◆ **Work instruction**: Every line containing the string "width" is to be copied from the records.

===== Record excerpts =====

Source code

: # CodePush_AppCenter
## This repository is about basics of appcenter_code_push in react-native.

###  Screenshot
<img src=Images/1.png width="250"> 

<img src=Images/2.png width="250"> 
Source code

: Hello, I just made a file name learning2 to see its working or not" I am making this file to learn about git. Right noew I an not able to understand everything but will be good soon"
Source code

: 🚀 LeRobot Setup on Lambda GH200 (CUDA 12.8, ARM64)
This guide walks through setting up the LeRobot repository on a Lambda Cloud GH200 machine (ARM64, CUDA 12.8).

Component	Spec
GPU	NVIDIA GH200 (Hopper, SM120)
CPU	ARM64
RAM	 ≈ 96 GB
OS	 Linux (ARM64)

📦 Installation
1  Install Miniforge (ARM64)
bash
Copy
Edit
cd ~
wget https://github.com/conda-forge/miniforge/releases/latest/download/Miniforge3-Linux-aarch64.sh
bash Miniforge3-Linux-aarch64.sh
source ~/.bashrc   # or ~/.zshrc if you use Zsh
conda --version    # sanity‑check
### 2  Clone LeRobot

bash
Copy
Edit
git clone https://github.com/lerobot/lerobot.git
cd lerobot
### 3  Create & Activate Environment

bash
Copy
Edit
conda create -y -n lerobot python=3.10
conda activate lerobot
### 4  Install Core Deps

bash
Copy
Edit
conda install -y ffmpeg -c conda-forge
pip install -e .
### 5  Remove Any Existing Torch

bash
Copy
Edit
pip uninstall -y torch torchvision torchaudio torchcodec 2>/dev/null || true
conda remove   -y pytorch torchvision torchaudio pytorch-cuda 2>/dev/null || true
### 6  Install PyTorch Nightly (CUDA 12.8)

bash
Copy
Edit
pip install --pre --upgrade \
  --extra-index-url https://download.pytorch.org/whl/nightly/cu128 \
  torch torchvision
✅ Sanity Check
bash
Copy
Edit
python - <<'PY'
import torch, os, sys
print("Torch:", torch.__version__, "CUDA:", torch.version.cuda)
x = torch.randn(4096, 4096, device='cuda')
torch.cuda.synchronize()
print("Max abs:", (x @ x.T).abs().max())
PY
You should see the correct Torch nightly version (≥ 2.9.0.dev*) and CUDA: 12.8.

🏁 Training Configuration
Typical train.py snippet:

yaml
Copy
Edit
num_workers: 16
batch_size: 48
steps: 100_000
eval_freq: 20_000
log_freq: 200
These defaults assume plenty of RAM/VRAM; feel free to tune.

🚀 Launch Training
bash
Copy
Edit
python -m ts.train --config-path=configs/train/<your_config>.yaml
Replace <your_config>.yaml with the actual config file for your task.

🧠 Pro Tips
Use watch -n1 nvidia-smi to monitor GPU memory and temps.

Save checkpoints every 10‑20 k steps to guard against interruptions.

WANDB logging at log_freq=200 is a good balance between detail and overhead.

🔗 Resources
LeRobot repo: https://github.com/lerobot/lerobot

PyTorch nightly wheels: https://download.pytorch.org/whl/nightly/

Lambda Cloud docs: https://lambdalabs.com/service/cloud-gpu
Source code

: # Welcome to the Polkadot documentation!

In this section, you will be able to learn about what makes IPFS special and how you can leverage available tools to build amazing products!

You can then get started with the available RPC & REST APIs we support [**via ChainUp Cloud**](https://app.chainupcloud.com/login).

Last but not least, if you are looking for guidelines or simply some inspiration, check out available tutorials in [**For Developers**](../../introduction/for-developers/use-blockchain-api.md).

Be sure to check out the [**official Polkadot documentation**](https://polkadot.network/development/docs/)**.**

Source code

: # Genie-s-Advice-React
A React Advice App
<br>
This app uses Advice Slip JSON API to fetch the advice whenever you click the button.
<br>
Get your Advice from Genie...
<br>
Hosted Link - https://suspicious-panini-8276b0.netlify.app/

=====
===== Record excerpts =====

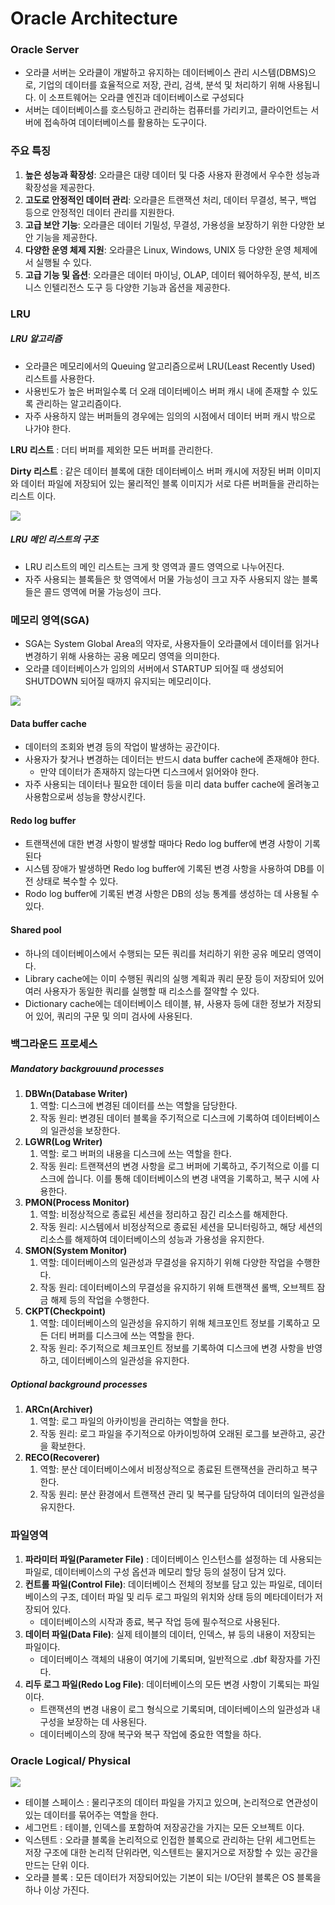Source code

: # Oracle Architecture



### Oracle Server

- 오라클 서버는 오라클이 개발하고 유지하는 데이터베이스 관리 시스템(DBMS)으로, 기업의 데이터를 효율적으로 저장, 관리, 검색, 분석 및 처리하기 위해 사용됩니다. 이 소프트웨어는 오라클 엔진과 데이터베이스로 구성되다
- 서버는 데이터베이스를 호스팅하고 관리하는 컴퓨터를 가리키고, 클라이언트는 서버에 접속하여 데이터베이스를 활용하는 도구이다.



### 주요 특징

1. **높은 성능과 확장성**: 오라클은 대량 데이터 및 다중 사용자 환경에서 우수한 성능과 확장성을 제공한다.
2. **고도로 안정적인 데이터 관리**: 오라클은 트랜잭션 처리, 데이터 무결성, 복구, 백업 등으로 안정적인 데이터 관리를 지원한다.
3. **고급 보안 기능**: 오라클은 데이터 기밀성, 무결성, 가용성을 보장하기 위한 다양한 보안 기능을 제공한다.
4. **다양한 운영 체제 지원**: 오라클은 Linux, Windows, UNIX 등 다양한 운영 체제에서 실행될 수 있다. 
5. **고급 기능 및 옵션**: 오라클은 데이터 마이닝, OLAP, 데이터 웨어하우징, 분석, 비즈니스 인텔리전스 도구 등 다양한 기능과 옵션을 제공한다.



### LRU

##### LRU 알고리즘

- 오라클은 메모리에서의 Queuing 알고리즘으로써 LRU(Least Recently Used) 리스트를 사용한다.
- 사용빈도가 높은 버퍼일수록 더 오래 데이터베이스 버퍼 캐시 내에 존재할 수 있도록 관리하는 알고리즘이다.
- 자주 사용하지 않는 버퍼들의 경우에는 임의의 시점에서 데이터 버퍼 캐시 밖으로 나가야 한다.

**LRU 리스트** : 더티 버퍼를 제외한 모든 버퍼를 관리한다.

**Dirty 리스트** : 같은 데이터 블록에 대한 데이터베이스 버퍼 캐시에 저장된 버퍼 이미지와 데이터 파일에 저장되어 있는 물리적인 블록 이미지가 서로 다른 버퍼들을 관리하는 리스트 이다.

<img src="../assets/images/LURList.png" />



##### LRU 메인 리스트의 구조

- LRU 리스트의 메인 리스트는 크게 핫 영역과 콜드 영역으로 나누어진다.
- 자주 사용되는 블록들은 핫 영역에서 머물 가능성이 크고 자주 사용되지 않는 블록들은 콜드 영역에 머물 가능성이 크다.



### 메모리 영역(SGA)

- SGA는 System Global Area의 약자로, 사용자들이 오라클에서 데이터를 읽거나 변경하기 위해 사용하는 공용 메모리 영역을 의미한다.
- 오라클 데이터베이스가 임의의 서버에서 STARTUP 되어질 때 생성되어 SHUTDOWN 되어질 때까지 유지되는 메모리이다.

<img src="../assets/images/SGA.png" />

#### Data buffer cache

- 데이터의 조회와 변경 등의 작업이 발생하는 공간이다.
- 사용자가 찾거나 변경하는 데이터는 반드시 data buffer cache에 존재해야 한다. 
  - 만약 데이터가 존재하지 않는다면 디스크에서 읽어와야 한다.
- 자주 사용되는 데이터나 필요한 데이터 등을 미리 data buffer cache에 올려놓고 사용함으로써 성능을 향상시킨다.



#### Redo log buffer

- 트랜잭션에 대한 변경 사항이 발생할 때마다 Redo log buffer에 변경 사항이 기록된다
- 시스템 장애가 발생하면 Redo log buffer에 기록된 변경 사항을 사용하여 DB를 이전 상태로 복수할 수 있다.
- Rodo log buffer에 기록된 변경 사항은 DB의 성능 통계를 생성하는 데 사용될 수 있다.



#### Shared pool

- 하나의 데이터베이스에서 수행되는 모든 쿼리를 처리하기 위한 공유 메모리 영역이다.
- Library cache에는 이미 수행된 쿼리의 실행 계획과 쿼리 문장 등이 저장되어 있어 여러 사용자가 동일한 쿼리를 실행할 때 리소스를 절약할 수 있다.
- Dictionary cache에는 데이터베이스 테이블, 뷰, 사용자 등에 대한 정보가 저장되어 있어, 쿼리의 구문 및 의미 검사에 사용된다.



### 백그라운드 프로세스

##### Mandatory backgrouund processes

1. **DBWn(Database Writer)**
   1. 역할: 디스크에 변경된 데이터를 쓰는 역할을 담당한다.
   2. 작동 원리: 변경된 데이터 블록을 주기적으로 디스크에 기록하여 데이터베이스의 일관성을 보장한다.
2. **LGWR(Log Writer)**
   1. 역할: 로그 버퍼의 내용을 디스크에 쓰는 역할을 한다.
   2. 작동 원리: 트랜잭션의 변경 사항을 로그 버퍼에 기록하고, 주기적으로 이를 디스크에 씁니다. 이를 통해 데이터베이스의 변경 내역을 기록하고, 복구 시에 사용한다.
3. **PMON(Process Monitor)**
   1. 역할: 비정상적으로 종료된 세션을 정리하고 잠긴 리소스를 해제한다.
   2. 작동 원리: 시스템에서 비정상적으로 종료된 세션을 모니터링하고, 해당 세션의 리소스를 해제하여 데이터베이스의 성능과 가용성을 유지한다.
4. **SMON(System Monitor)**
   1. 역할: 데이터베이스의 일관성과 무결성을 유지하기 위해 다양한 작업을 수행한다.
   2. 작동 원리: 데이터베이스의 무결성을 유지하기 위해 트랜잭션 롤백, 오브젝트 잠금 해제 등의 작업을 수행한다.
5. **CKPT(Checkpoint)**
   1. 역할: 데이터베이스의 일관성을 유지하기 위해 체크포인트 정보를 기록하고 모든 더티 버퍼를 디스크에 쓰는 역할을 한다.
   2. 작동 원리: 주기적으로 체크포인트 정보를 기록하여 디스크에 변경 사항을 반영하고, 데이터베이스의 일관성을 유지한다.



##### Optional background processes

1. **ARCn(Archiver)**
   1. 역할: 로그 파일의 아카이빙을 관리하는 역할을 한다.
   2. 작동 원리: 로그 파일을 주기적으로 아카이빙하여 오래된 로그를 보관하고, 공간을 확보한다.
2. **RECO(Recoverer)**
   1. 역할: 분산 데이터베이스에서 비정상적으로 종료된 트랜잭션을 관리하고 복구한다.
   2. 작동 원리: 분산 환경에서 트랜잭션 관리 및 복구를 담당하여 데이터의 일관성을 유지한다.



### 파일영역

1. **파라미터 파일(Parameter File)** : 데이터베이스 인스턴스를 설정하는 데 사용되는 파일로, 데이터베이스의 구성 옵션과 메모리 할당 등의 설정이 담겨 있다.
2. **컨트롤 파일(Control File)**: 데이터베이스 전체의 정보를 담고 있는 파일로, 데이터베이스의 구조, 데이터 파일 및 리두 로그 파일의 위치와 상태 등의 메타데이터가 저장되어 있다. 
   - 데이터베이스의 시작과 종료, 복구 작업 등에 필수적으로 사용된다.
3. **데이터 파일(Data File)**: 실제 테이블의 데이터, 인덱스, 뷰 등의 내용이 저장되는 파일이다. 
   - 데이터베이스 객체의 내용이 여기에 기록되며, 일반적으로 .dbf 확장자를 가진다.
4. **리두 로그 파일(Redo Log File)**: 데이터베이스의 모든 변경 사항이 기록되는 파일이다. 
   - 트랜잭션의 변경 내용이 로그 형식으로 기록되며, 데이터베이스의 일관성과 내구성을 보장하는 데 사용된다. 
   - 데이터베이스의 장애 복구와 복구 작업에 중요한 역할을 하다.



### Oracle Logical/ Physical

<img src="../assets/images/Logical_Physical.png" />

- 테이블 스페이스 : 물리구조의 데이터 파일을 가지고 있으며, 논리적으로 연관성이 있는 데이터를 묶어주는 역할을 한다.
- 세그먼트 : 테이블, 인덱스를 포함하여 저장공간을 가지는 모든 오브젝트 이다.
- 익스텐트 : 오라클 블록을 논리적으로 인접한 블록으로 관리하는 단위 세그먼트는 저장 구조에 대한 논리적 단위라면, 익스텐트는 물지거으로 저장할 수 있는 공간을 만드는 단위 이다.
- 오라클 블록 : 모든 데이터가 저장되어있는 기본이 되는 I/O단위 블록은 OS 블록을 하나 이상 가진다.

=====

◆ **Worked solution**:
<img src=Images/1.png width="250"> 
<img src=Images/2.png width="250"> 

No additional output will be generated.